Equipped with skills and knowledge, farmers of the Abakundinka group are uniting to tackle the challenges they used to face alone, pulling themselves and their families out of poverty as they raise healthy cows, produce nutritious milk and earn a stable income.
This urge to help their wider community overcome similar hurdles is how the community kitchen came to be.
“I provide milk to the community kitchen and this boosts my relationship with the children and their families,” said Pascaline Uwera, a banana and dairy farmer who, along with her fellow group members, supplies fresh food for the community kitchen’s monthly meals. “It is something I am very proud of.”
Before the children dig into their meals at the community kitchen, one of the mothers makes her way around a circle of seated kids to pour clean water over their hands. Simple acts of improved hygiene like this can drive big changes in communities where the knowledge to keep themselves and their families healthy is often difficult to access or apply.
The kitchen has nurtured a strong relationship with the local village leaders, and the monthly event is attended by a health facilitator, a trained community member who works to increase local awareness of issues like hygiene and nutrition. The facilitator supervises the kitchen’s activities and advises the mothers on what a balanced diet looks like.
In Rwanda, where almost one-fifth of the population faces hunger and 38% of children under 5 suffer from chronic malnutrition, the Abakundinka Community Kitchen is vital.
Limited access to nutritious and balanced diets can stunt children’s development, which can lead to behavioral problems and limited economic opportunities as they grow up. But, thanks to the Abakundinka farmers’ group, the community kitchen’s plates are stocked with all the major food groups: carbohydrates from potatoes, fresh fruits and vegetables like bananas and tomatoes, and fats and protein from the cow’s milk and meat.
Not only have mothers like Alphonsina Uwikunze, a local mother who frequents the kitchen with her child, noticed a change in their own children, but they see it too in the other children as the months tick by.
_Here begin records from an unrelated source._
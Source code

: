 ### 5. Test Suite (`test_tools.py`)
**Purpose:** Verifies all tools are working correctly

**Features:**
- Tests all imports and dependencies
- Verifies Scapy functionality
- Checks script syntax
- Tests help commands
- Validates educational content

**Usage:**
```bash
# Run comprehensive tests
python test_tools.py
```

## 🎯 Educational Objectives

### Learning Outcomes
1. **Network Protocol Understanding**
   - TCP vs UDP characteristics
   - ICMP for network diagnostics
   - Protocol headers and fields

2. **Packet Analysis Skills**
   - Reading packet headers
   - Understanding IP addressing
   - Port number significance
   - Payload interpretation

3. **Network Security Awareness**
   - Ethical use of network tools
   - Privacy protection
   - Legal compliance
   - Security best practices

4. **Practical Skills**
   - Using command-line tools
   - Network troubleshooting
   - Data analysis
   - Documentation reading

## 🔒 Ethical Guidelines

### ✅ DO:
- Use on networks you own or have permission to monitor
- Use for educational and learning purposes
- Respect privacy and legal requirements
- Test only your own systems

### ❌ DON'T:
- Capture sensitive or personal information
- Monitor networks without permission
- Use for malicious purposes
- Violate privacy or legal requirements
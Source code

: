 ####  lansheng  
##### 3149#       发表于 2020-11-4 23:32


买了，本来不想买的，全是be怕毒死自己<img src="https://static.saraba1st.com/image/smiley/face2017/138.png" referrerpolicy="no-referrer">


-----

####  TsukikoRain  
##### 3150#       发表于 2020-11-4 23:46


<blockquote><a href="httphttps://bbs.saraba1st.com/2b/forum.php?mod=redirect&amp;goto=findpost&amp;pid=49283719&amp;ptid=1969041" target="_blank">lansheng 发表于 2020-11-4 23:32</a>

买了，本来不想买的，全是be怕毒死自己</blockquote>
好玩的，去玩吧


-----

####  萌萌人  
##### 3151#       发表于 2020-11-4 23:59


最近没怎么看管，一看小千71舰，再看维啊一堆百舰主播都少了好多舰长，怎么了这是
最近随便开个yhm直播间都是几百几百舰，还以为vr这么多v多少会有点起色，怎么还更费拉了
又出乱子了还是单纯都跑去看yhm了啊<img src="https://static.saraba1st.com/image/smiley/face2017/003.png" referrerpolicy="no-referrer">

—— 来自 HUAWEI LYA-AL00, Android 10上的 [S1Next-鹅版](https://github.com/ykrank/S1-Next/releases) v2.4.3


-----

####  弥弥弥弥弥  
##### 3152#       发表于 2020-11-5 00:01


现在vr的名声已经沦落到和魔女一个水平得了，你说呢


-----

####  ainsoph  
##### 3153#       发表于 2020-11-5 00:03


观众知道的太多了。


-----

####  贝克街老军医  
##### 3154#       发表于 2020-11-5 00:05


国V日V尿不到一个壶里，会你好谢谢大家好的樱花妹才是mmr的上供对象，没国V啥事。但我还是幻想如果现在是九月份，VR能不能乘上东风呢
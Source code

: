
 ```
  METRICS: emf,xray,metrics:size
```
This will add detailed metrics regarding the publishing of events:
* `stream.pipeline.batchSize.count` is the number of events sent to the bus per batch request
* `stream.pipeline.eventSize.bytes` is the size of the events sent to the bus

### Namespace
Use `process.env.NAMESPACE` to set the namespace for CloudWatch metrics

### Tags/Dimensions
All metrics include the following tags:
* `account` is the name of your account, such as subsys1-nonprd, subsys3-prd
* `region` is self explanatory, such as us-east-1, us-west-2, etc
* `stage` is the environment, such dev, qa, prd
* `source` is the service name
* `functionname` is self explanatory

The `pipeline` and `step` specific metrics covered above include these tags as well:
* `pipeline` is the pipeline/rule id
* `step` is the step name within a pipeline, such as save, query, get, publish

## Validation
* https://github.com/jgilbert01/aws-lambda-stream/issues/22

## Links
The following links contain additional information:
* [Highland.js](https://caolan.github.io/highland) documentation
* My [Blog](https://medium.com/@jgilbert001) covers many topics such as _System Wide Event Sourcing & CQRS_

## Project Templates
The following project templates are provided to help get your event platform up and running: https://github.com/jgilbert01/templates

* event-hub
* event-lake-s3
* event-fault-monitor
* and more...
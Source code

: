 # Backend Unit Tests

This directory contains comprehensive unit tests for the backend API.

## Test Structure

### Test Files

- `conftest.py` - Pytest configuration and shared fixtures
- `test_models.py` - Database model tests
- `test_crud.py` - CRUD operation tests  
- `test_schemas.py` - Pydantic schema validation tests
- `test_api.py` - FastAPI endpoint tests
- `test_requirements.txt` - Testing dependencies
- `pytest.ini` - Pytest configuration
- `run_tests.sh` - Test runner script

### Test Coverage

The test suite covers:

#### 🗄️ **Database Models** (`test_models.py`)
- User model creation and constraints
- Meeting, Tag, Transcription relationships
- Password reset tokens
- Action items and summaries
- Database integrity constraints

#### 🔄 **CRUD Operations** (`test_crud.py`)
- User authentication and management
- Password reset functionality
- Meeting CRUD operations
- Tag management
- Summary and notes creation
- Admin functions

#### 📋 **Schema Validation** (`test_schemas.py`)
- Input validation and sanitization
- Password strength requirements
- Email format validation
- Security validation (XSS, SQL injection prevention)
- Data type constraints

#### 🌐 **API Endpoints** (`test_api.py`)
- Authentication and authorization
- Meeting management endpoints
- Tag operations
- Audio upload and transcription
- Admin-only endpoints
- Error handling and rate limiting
Having a space to build solidarity, to learn about the necessary food groups, and to see, firsthand, the change in their children’s well-being has had a ripple effect in the surrounding community.
“It helps new mothers and those who bring their children for the first time to learn how to prepare a balanced diet,” Alphonsina said. “And they then share the knowledge with others who don’t come here.”
As the saying goes, it takes a village. And the farmers of the Abakundinka group are harnessing the power of community to improve lives and livelihoods for this generation — and the next.